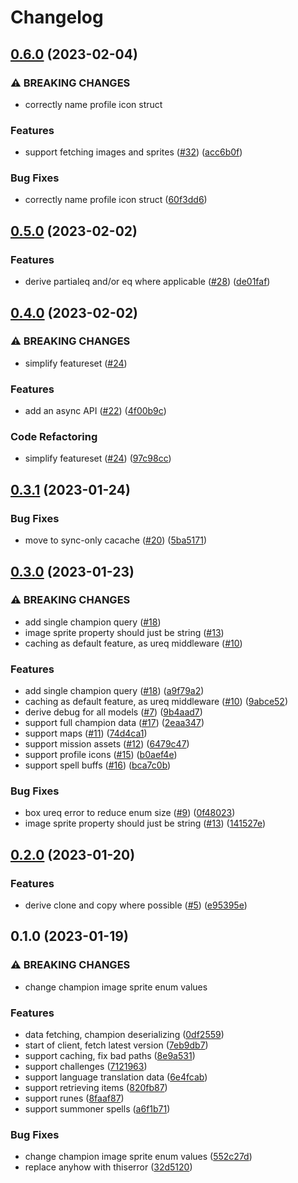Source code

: # Changelog

## [0.6.0](https://github.com/kade-robertson/ddragon/compare/v0.5.0...v0.6.0) (2023-02-04)


### ⚠ BREAKING CHANGES

* correctly name profile icon struct

### Features

* support fetching images and sprites ([#32](https://github.com/kade-robertson/ddragon/issues/32)) ([acc6b0f](https://github.com/kade-robertson/ddragon/commit/acc6b0fb756985b6acf096f91c6bc8c6175f9633))


### Bug Fixes

* correctly name profile icon struct ([60f3dd6](https://github.com/kade-robertson/ddragon/commit/60f3dd61c42686e1eb8ac63cde75c2c419892ee3))

## [0.5.0](https://github.com/kade-robertson/ddragon/compare/v0.4.0...v0.5.0) (2023-02-02)


### Features

* derive partialeq and/or eq where applicable ([#28](https://github.com/kade-robertson/ddragon/issues/28)) ([de01faf](https://github.com/kade-robertson/ddragon/commit/de01faf3cb7eb610251ad81e2be8c88fb77e8657))

## [0.4.0](https://github.com/kade-robertson/ddragon/compare/v0.3.1...v0.4.0) (2023-02-02)


### ⚠ BREAKING CHANGES

* simplify featureset ([#24](https://github.com/kade-robertson/ddragon/issues/24))

### Features

* add an async API ([#22](https://github.com/kade-robertson/ddragon/issues/22)) ([4f00b9c](https://github.com/kade-robertson/ddragon/commit/4f00b9cfbe9828291121b14cf12528a1a97f9501))


### Code Refactoring

* simplify featureset ([#24](https://github.com/kade-robertson/ddragon/issues/24)) ([97c98cc](https://github.com/kade-robertson/ddragon/commit/97c98cc97a32b8320ffe25fcf81ac5af8c938c42))

## [0.3.1](https://github.com/kade-robertson/ddragon/compare/v0.3.0...v0.3.1) (2023-01-24)


### Bug Fixes

* move to sync-only cacache ([#20](https://github.com/kade-robertson/ddragon/issues/20)) ([5ba5171](https://github.com/kade-robertson/ddragon/commit/5ba51714ea2e481e57d3676bc639d5782e4040f2))

## [0.3.0](https://github.com/kade-robertson/ddragon/compare/v0.2.0...v0.3.0) (2023-01-23)


### ⚠ BREAKING CHANGES

* add single champion query ([#18](https://github.com/kade-robertson/ddragon/issues/18))
* image sprite property should just be string ([#13](https://github.com/kade-robertson/ddragon/issues/13))
* caching as default feature, as ureq middleware ([#10](https://github.com/kade-robertson/ddragon/issues/10))

### Features

* add single champion query ([#18](https://github.com/kade-robertson/ddragon/issues/18)) ([a9f79a2](https://github.com/kade-robertson/ddragon/commit/a9f79a275b37fa6b01c2ef7496f293e99dc5e0f1))
* caching as default feature, as ureq middleware ([#10](https://github.com/kade-robertson/ddragon/issues/10)) ([9abce52](https://github.com/kade-robertson/ddragon/commit/9abce523695ecec3ab0861fb188b938c0e5281b0))
* derive debug for all models ([#7](https://github.com/kade-robertson/ddragon/issues/7)) ([9b4aad7](https://github.com/kade-robertson/ddragon/commit/9b4aad7de26053fe261d58b3fe56fccf248948a5))
* support full champion data ([#17](https://github.com/kade-robertson/ddragon/issues/17)) ([2eaa347](https://github.com/kade-robertson/ddragon/commit/2eaa347e0f26f477c2b4ed5fc37ca133229b5be0))
* support maps ([#11](https://github.com/kade-robertson/ddragon/issues/11)) ([74d4ca1](https://github.com/kade-robertson/ddragon/commit/74d4ca12f9e365f7303ab457defb011524db0dda))
* support mission assets ([#12](https://github.com/kade-robertson/ddragon/issues/12)) ([6479c47](https://github.com/kade-robertson/ddragon/commit/6479c47097cbcfa8e6ce638942de45cb23906374))
* support profile icons ([#15](https://github.com/kade-robertson/ddragon/issues/15)) ([b0aef4e](https://github.com/kade-robertson/ddragon/commit/b0aef4eec1af1b8c1bc0169d63066ea395925473))
* support spell buffs ([#16](https://github.com/kade-robertson/ddragon/issues/16)) ([bca7c0b](https://github.com/kade-robertson/ddragon/commit/bca7c0bae4d854ba44275698969d4bf4883b6151))


### Bug Fixes

* box ureq error to reduce enum size ([#9](https://github.com/kade-robertson/ddragon/issues/9)) ([0f48023](https://github.com/kade-robertson/ddragon/commit/0f480230b4c78d8d1ccbbe0d4757a9fc4605b6ee))
* image sprite property should just be string ([#13](https://github.com/kade-robertson/ddragon/issues/13)) ([141527e](https://github.com/kade-robertson/ddragon/commit/141527ef0293b17d6fa5dfc5894146968fb89769))

## [0.2.0](https://github.com/kade-robertson/ddragon/compare/v0.1.0...v0.2.0) (2023-01-20)


### Features

* derive clone and copy where possible ([#5](https://github.com/kade-robertson/ddragon/issues/5)) ([e95395e](https://github.com/kade-robertson/ddragon/commit/e95395e283f8d2f6b646513d2550b23a0710b678))

## 0.1.0 (2023-01-19)


### ⚠ BREAKING CHANGES

* change champion image sprite enum values

### Features

* data fetching, champion deserializing ([0df2559](https://github.com/kade-robertson/ddragon/commit/0df2559c33b3bcf30c7e0d6cbfb0127c553889d8))
* start of client, fetch latest version ([7eb9db7](https://github.com/kade-robertson/ddragon/commit/7eb9db7caab241460d5bf789835c16342b303745))
* support caching, fix bad paths ([8e9a531](https://github.com/kade-robertson/ddragon/commit/8e9a531d59ceab7d5bf75bb6c5adf73922a3eb46))
* support challenges ([7121963](https://github.com/kade-robertson/ddragon/commit/71219638450b87f5a739ccb2b59a210e6e905f9b))
* support language translation data ([6e4fcab](https://github.com/kade-robertson/ddragon/commit/6e4fcab54b0ea834c29aa7f36a16fc8bf883a06c))
* support retrieving items ([820fb87](https://github.com/kade-robertson/ddragon/commit/820fb8709b9c2c8b8efc2d43ce27052dbb21361b))
* support runes ([8faaf87](https://github.com/kade-robertson/ddragon/commit/8faaf875405b3bda52e645c34721bc155af6c6da))
* support summoner spells ([a6f1b71](https://github.com/kade-robertson/ddragon/commit/a6f1b71f8d035618da7b9999be50281d1524d12a))


### Bug Fixes

* change champion image sprite enum values ([552c27d](https://github.com/kade-robertson/ddragon/commit/552c27db94571076df73e89e07ce91d0797115d4))
* replace anyhow with thiserror ([32d5120](https://github.com/kade-robertson/ddragon/commit/32d512088b364f003e62a0affb7e25519d422082))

# What is being asked
Whenever a line of the entries contains the string "name", copy that line.

# Your solution
* correctly name profile icon struct
* correctly name profile icon struct ([60f3dd6](https://github.com/kade-robertson/ddragon/commit/60f3dd61c42686e1eb8ac63cde75c2c419892ee3))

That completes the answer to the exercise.